Working from the records below, repeat exactly the lines starting at the line that contains "rotating opaque refresh" and ending at the line that contains "worker owns API", inclusive.

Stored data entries
====
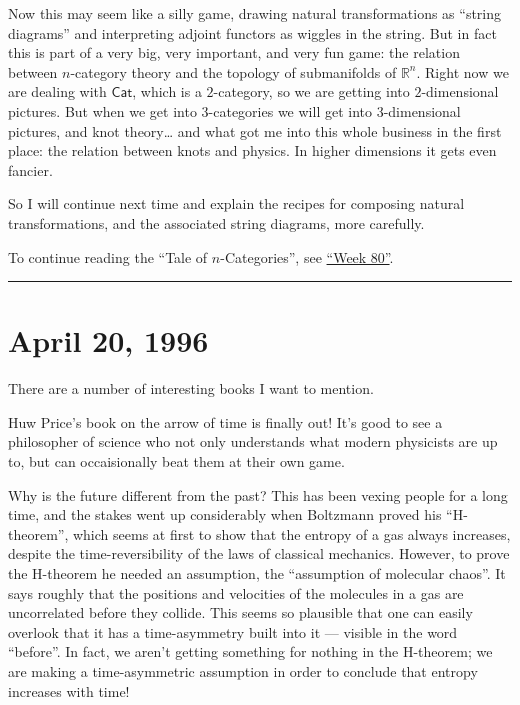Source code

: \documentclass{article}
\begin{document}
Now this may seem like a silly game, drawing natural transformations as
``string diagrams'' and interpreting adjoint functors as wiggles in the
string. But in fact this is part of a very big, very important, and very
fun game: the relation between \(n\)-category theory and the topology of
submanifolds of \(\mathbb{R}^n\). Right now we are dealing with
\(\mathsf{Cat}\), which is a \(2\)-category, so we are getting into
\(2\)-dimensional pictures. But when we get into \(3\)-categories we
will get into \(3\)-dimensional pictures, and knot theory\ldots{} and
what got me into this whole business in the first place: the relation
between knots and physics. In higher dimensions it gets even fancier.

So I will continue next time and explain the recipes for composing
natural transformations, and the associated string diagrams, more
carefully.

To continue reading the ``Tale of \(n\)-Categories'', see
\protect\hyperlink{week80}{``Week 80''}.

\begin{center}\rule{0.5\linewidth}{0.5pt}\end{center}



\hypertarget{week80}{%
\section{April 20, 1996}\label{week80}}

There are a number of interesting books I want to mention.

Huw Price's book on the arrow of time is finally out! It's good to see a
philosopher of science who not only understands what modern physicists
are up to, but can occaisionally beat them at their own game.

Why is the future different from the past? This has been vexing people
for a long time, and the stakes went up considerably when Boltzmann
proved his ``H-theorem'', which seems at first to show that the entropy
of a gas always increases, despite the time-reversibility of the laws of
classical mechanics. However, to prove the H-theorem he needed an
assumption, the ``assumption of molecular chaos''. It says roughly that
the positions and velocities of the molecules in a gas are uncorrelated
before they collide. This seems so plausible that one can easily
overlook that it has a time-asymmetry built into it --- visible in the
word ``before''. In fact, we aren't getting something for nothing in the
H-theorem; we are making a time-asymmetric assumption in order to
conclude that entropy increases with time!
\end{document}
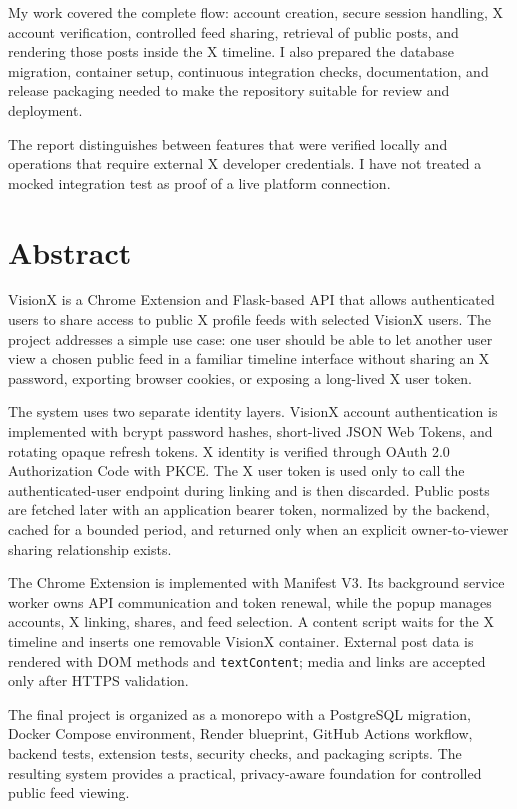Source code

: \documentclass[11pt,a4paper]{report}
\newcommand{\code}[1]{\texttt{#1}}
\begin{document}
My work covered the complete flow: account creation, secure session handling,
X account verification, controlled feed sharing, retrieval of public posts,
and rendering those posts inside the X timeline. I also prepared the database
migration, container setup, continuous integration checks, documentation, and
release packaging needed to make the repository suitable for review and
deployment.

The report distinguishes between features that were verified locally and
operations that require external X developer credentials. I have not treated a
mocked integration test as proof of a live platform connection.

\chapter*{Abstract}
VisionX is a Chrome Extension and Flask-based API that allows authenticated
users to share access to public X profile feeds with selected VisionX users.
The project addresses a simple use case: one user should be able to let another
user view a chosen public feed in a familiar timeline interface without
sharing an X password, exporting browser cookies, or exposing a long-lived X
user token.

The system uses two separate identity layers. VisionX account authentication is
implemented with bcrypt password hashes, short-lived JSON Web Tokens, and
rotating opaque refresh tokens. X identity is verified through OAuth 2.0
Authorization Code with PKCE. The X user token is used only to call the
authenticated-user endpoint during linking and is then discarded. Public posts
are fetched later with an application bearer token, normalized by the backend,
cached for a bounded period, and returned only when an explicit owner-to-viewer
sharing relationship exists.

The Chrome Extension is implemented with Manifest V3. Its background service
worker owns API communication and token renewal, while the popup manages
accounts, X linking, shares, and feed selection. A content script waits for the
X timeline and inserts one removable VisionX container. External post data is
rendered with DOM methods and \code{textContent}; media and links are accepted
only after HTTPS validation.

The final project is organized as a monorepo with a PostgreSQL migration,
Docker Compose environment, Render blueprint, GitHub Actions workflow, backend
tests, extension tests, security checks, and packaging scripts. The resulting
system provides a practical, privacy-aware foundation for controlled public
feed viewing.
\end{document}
====
■ SOLVED EXERCISE ■
rotating opaque refresh tokens. X identity is verified through OAuth 2.0
Authorization Code with PKCE. The X user token is used only to call the
authenticated-user endpoint during linking and is then discarded. Public posts
are fetched later with an application bearer token, normalized by the backend,
cached for a bounded period, and returned only when an explicit owner-to-viewer
sharing relationship exists.

The Chrome Extension is implemented with Manifest V3. Its background service
worker owns API communication and token renewal, while the popup manages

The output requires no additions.